THE TASK:
Restate the records below exactly. Pictures are not part of the copy.

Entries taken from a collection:
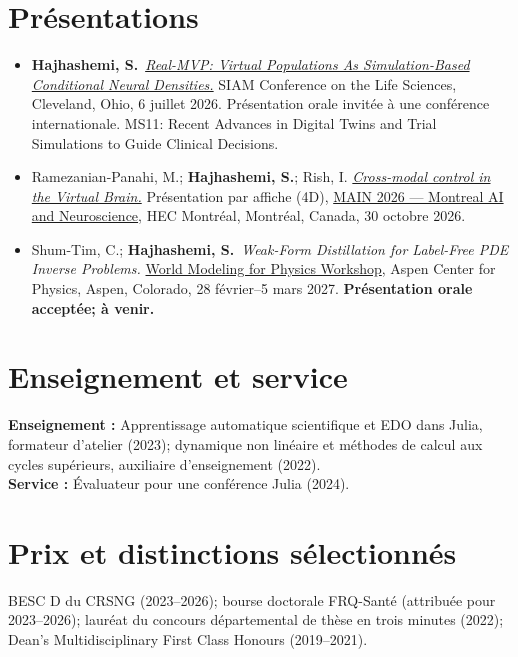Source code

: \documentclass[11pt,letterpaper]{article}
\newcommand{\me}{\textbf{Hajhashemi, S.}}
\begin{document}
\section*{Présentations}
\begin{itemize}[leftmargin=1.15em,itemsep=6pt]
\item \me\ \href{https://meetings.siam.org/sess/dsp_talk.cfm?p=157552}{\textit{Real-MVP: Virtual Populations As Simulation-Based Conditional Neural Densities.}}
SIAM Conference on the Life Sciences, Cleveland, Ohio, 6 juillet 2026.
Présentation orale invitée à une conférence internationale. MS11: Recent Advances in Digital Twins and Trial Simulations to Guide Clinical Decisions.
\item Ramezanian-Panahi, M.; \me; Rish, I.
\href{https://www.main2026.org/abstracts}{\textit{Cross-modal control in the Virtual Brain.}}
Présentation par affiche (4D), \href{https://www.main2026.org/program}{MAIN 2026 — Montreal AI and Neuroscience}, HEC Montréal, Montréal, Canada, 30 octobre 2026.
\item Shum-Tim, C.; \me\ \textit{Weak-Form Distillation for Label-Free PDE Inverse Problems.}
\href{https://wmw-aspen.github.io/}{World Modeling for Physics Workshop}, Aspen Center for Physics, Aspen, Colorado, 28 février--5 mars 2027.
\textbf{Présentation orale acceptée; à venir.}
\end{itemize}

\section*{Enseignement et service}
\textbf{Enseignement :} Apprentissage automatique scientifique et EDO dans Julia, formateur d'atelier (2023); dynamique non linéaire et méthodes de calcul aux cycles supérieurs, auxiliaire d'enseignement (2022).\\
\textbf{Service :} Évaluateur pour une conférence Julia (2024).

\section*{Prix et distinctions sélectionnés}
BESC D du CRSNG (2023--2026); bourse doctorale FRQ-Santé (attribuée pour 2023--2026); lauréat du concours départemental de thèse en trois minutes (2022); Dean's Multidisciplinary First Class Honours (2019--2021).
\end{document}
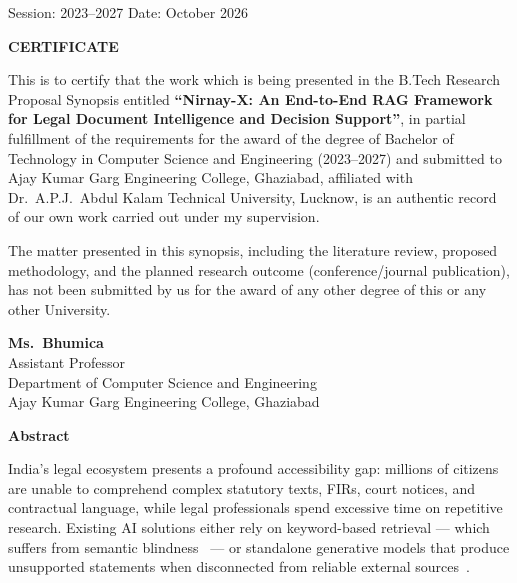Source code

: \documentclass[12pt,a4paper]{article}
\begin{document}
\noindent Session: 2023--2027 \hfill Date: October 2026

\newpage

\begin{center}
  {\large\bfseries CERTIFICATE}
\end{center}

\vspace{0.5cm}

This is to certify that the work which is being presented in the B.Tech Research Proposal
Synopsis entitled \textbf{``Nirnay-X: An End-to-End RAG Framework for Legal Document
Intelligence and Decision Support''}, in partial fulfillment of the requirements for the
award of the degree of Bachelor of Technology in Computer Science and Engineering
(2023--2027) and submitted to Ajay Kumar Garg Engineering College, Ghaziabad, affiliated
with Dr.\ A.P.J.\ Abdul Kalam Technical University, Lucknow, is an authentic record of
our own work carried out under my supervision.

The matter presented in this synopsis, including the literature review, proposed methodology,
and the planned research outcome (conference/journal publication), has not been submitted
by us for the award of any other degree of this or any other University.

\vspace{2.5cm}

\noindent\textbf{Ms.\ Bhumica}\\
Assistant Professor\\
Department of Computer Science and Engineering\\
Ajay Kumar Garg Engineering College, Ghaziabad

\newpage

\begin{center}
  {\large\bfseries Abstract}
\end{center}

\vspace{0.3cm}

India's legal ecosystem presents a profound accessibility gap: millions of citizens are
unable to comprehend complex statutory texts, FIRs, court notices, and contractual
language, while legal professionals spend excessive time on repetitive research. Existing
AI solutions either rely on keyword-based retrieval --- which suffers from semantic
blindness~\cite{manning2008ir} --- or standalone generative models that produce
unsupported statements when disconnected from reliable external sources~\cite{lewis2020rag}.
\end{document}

THE ANSWER:
Source code

: \documentclass[11pt,letterpaper]{article}
\newcommand{\me}{\textbf{Hajhashemi, S.}}
\begin{document}
\section*{Présentations}
\begin{itemize}[leftmargin=1.15em,itemsep=6pt]
\item \me\ \href{https://meetings.siam.org/sess/dsp_talk.cfm?p=157552}{\textit{Real-MVP: Virtual Populations As Simulation-Based Conditional Neural Densities.}}
SIAM Conference on the Life Sciences, Cleveland, Ohio, 6 juillet 2026.
Présentation orale invitée à une conférence internationale. MS11: Recent Advances in Digital Twins and Trial Simulations to Guide Clinical Decisions.
\item Ramezanian-Panahi, M.; \me; Rish, I.
\href{https://www.main2026.org/abstracts}{\textit{Cross-modal control in the Virtual Brain.}}
Présentation par affiche (4D), \href{https://www.main2026.org/program}{MAIN 2026 — Montreal AI and Neuroscience}, HEC Montréal, Montréal, Canada, 30 octobre 2026.
\item Shum-Tim, C.; \me\ \textit{Weak-Form Distillation for Label-Free PDE Inverse Problems.}
\href{https://wmw-aspen.github.io/}{World Modeling for Physics Workshop}, Aspen Center for Physics, Aspen, Colorado, 28 février--5 mars 2027.
\textbf{Présentation orale acceptée; à venir.}
\end{itemize}

\section*{Enseignement et service}
\textbf{Enseignement :} Apprentissage automatique scientifique et EDO dans Julia, formateur d'atelier (2023); dynamique non linéaire et méthodes de calcul aux cycles supérieurs, auxiliaire d'enseignement (2022).\\
\textbf{Service :} Évaluateur pour une conférence Julia (2024).

\section*{Prix et distinctions sélectionnés}
BESC D du CRSNG (2023--2026); bourse doctorale FRQ-Santé (attribuée pour 2023--2026); lauréat du concours départemental de thèse en trois minutes (2022); Dean's Multidisciplinary First Class Honours (2019--2021).
\end{document}
Source code

: \documentclass[12pt,a4paper]{article}
\begin{document}
\noindent Session: 2023--2027 \hfill Date: October 2026

\newpage

\begin{center}
  {\large\bfseries CERTIFICATE}
\end{center}

\vspace{0.5cm}

This is to certify that the work which is being presented in the B.Tech Research Proposal
Synopsis entitled \textbf{``Nirnay-X: An End-to-End RAG Framework for Legal Document
Intelligence and Decision Support''}, in partial fulfillment of the requirements for the
award of the degree of Bachelor of Technology in Computer Science and Engineering
(2023--2027) and submitted to Ajay Kumar Garg Engineering College, Ghaziabad, affiliated
with Dr.\ A.P.J.\ Abdul Kalam Technical University, Lucknow, is an authentic record of
our own work carried out under my supervision.

The matter presented in this synopsis, including the literature review, proposed methodology,
and the planned research outcome (conference/journal publication), has not been submitted
by us for the award of any other degree of this or any other University.

\vspace{2.5cm}

\noindent\textbf{Ms.\ Bhumica}\\
Assistant Professor\\
Department of Computer Science and Engineering\\
Ajay Kumar Garg Engineering College, Ghaziabad

\newpage

\begin{center}
  {\large\bfseries Abstract}
\end{center}

\vspace{0.3cm}

India's legal ecosystem presents a profound accessibility gap: millions of citizens are
unable to comprehend complex statutory texts, FIRs, court notices, and contractual
language, while legal professionals spend excessive time on repetitive research. Existing
AI solutions either rely on keyword-based retrieval --- which suffers from semantic
blindness~\cite{manning2008ir} --- or standalone generative models that produce
unsupported statements when disconnected from reliable external sources~\cite{lewis2020rag}.
\end{document}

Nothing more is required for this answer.